In [5]:
import cv2
import numpy as np

# Open image and convert to tensor
image = cv2.imread('data/Lena.png', cv2.IMREAD_COLOR)

# Creating 4-dimensional blog from image

tensor = cv2.dnn.blobFromImage(image, scalefactor=1.0, size=(224,224),
                               mean=(104,117, 123), swapRB=False, crop=False)
"""
Docstring:
    cv2.dnn.blobFromImage
    blobFromImage(image, scalefactor, size, mean, swapRB, crop) 
    
    1. The function resizes the image. If the crop flag is True, the input image is resized
    while preserving the aspect ratio. One dimension (width or height) of the image
    is set to a desirable value and the other is set equal or greater than the
    corresponding value in the size argument. Then, the resulting image from the
    center is cropped to the necessary size. If the crop flag is False, the function just
    resizes to the target spatial size.

    2. The function converts the values of the resized image to a floating-point type, if
    necessary.

    3. The function swaps the first and last channels if the corresponding argument is
    True. This is necessary because OpenCV gives images in the BGR channel order
    after loading, but some Deep Learning models may be trained for images with
    the RGB channel order.

    4. The function then subtracts the mean value from each pixel of the image. The
    corresponding argument may be either a three-value tuple or just a one-value
    tuple. If it is a three-value tuple, each value is subtracted from the corresponding
    channel after the channels are swapped. If it's a single value, it is subtracted from
    each channel.

    5. Multiply the resulting image by the scale factor (2nd argument).

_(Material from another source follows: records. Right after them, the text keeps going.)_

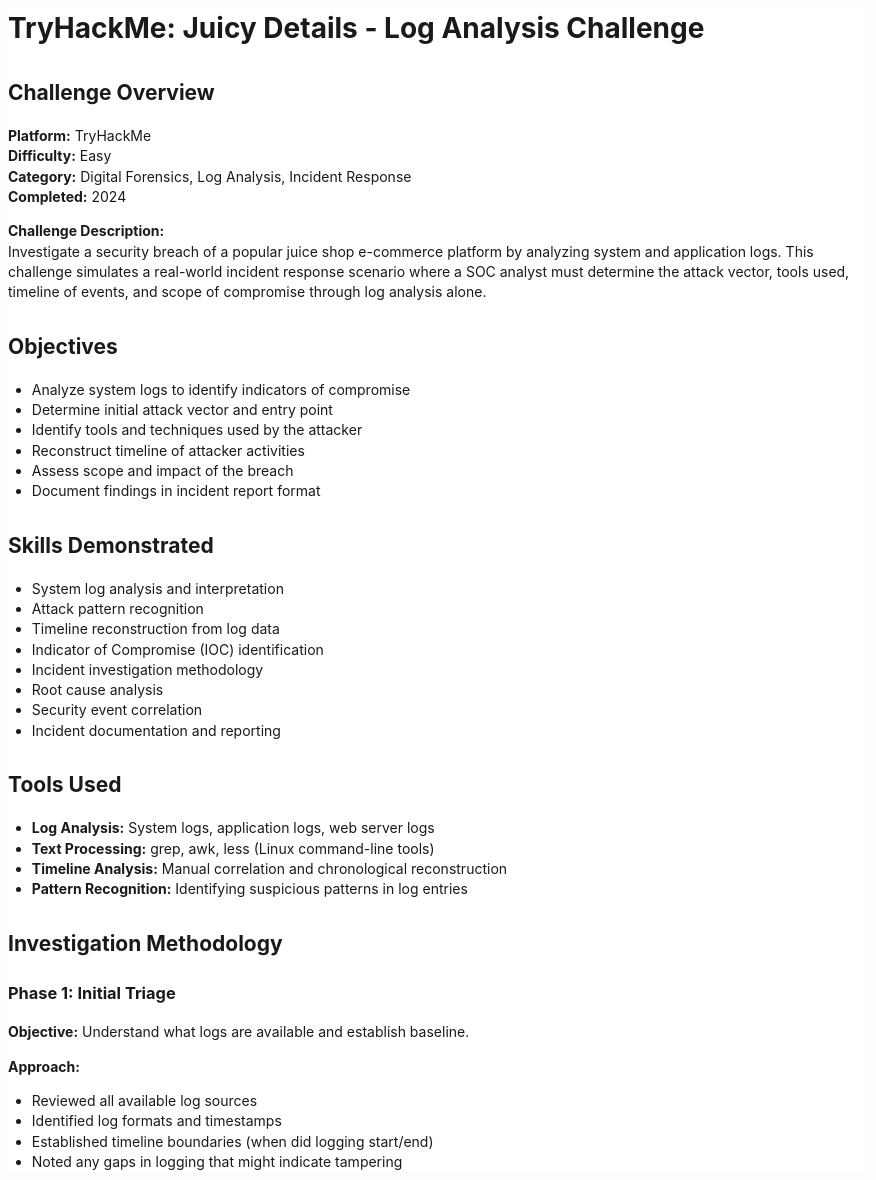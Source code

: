 # TryHackMe: Juicy Details - Log Analysis Challenge

## Challenge Overview

**Platform:** TryHackMe  
**Difficulty:** Easy  
**Category:** Digital Forensics, Log Analysis, Incident Response  
**Completed:** 2024

**Challenge Description:**  
Investigate a security breach of a popular juice shop e-commerce platform by analyzing system and application logs. This challenge simulates a real-world incident response scenario where a SOC analyst must determine the attack vector, tools used, timeline of events, and scope of compromise through log analysis alone.

## Objectives

- Analyze system logs to identify indicators of compromise
- Determine initial attack vector and entry point
- Identify tools and techniques used by the attacker
- Reconstruct timeline of attacker activities
- Assess scope and impact of the breach
- Document findings in incident report format

## Skills Demonstrated

- System log analysis and interpretation
- Attack pattern recognition
- Timeline reconstruction from log data
- Indicator of Compromise (IOC) identification
- Incident investigation methodology
- Root cause analysis
- Security event correlation
- Incident documentation and reporting

## Tools Used

- **Log Analysis:** System logs, application logs, web server logs
- **Text Processing:** grep, awk, less (Linux command-line tools)
- **Timeline Analysis:** Manual correlation and chronological reconstruction
- **Pattern Recognition:** Identifying suspicious patterns in log entries

## Investigation Methodology

### Phase 1: Initial Triage

**Objective:** Understand what logs are available and establish baseline.

**Approach:**
- Reviewed all available log sources
- Identified log formats and timestamps
- Established timeline boundaries (when did logging start/end)
- Noted any gaps in logging that might indicate tampering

    6. Convert the three-dimensional image to a four-dimensional tensor with an
    NCHW order of dimensions.
    
    It's important to say that the preprocessing must be the same as it was while training the
    model. Otherwise, the model may work poorly or even not work at all. If you've trained the
    model yourself, you know all the parameters. But if you've found the model on the internet,
    you need to examine the description of the model or training scripts to get the necessary
    information.
"""

# Tensor from multiple images:
tensors = cv2.dnn.blobFromImages([image, image], scalefactor=1.0, size=(224,224),
                               mean=(104,117, 123), swapRB=False, crop=False)

print("   Single Tensor shape:", tensor.shape)
print("Multiple Tensors shape:", tensors.shape)

# ==============================================================
# Load GoogleNet pre-trained Inception NN (ImageNet winner 2014)
# http://deeplearning.net/tag/googlenet/
# ==============================================================
model = cv2.dnn.readNetFromCaffe('data/bvlc_googlenet.prototxt', 
                               'data/bvlc_googlenet.caffemodel')

# ==============================================================
# Report model Info
# ==============================================================
print('\nInception model info:')
print('gflops:', model.getFLOPS((1,3,224,224))*1e-9)
w,b = model.getMemoryConsumption((1,3,224,224))
print('weights (mb):', w*1e-6, ', blobs (mb):', b*1e-6)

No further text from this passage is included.